Senjatanya? Sebuah senapan bolt-action high-powered, katanya model tua sekelas Mauser .30-06. Senapan yang dulu dipakai prajurit Perang Dunia II, kini dipakai buat menidurkan tokoh politik abad 21. Ironi. Sniper ini seperti mengirim pesan, “Lihatlah, aku bisa membunuh era digital dengan teknologi museum.” Benar saja, dunia maya mendidih, konspirasi berserakan, CIA, alien, Illuminati, bahkan tukang parkir Jalan Gajah Mada ikut dituduh.
Sementara itu, FBI berkeringat kering mencari jejak. Mereka nemu handuk membungkus senjata, cartridge terpakai, beberapa peluru masih nganggur di magazin. Ada jejak kaki, telapak tangan, bahkan cetakan lengan bawah. Persis kayak sniper ini sengaja meninggalkan tanda tangan artistik di TKP, pameran seni forensik ala Banksy. “Ini bukan kejahatan,” seakan-akan ia bilang, “ini instalasi seni.”
Yang bikin makin filosofis, peluru konon bertuliskan slogan-slogan ideologis. Kalau benar, maka sniper ini bukan sekadar pembunuh, tapi juga penyair peluru. Nietzsche mungkin akan berkata, “Tuhan sudah mati, dan digantikan oleh sniper berkacamata hitam dengan ransel di kampus Utah.”
Tapi mari serius sebentar. Dunia sniper itu bukan main-main. Di jarak 150–200 yard, faktor angin, gravitasi, kelembapan udara, bahkan detak jantung penembak ikut menentukan. Sniper biasanya mengatur napas, tarik, tahan, lepaskan picu di antara dua denyut. Kalau ia tidak terlatih, tembakan bisa meleset sejengkal, dan Kirk hanya pulang dengan luka sayat kuping. Faktanya, peluru menembus leher berarti ini kerjaan orang yang tahu cara menidurkan sasaran dengan presisi surgawi.
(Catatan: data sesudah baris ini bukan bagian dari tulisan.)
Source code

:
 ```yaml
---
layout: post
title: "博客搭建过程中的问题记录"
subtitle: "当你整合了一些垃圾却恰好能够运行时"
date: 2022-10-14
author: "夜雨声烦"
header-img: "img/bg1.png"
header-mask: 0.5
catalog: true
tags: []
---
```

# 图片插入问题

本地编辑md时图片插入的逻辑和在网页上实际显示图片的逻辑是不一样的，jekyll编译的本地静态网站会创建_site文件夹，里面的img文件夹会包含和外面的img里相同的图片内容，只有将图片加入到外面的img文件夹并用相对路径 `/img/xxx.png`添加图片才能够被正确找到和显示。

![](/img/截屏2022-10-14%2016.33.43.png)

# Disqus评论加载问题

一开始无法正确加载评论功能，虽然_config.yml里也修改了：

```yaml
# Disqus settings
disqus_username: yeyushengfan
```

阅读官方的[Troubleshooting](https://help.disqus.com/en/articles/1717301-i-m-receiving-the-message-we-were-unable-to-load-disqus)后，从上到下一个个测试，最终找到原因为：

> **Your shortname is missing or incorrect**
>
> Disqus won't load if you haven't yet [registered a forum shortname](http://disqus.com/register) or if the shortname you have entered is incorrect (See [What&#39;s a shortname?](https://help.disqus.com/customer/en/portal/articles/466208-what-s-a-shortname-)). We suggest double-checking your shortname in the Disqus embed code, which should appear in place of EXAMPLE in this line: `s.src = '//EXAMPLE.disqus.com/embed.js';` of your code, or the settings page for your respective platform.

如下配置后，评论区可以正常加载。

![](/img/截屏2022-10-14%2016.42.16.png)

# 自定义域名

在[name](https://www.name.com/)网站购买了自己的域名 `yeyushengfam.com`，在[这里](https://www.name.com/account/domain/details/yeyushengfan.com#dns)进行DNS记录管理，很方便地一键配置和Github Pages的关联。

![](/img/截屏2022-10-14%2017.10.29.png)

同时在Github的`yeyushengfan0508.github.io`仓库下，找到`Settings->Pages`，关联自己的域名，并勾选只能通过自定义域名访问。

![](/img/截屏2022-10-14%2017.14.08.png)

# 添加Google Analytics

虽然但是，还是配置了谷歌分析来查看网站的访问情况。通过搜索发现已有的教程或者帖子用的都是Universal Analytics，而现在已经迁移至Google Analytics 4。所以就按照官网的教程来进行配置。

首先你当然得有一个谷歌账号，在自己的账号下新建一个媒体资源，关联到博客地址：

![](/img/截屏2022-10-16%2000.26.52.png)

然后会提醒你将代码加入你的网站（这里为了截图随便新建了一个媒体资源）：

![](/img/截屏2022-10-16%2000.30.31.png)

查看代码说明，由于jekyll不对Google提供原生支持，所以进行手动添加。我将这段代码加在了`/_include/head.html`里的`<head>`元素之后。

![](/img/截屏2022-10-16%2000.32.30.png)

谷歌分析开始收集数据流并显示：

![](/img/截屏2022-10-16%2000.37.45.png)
Di balik dramanya, kita belajar, sniper itu bukan sekadar tukang tembak jarak jauh. Ia filsuf sunyi, penyair garis lurus, penulis puisi balistik. Setiap tembakan adalah tesis tentang keteraturan semesta, lintasan parabola, perhitungan sudut elevasi, kecepatan muatan mesiu. Peluru jadi aksara, target jadi kertas putih. Dunia membaca pesan yang ditulis dengan darah.
Apakah ini kerjaan individu frustrasi, atau operasi hitam yang lebih besar? Entahlah. FBI sudah merilis foto orang misterius berpakaian gelap, bertopi, berkacamata, ransel hitam. Tampak seperti mahasiswa ngantuk mau ujian pagi, bukan pembunuh politik kelas dunia. Justru di situlah absurditasnya, kematian bisa lahir dari wajah biasa, dari sosok yang mungkin barusan pesen mie instan di kantin Mak Leha.
Imbalan 100 ribu dolar dijanjikan bagi siapa pun yang bisa membocorkan identitas sang sniper. Ironi lagi, harga kepala penembak lebih murah dari kontrak pemain cadangan NBA. Tapi mungkin itu pantas. Karena dalam sejarah, sniper selalu berjalan sendirian, tanpa tepuk tangan, hanya ditemani suara peluru yang mendesis, cepat, senyap, lalu hilang.
Maka tragedi Charlie Kirk adalah drama epik sekaligus satire kosmik, seorang pria di podium roboh karena filsafat garis lurus yang ditembakkan dari atap. Dunia terbelalak, FBI kebingungan, dan konspirasi bermekaran. Sementara di balik itu semua, sang sniper, filsuf paling absurd abad ini, mungkin sedang duduk di kafe, menyeruput kopi, sambil tertawa melihat berita.
Semoga kalian dapat pengetahuan baru dunia sniper. Tak lah cerita ngopi mulu, hehehe.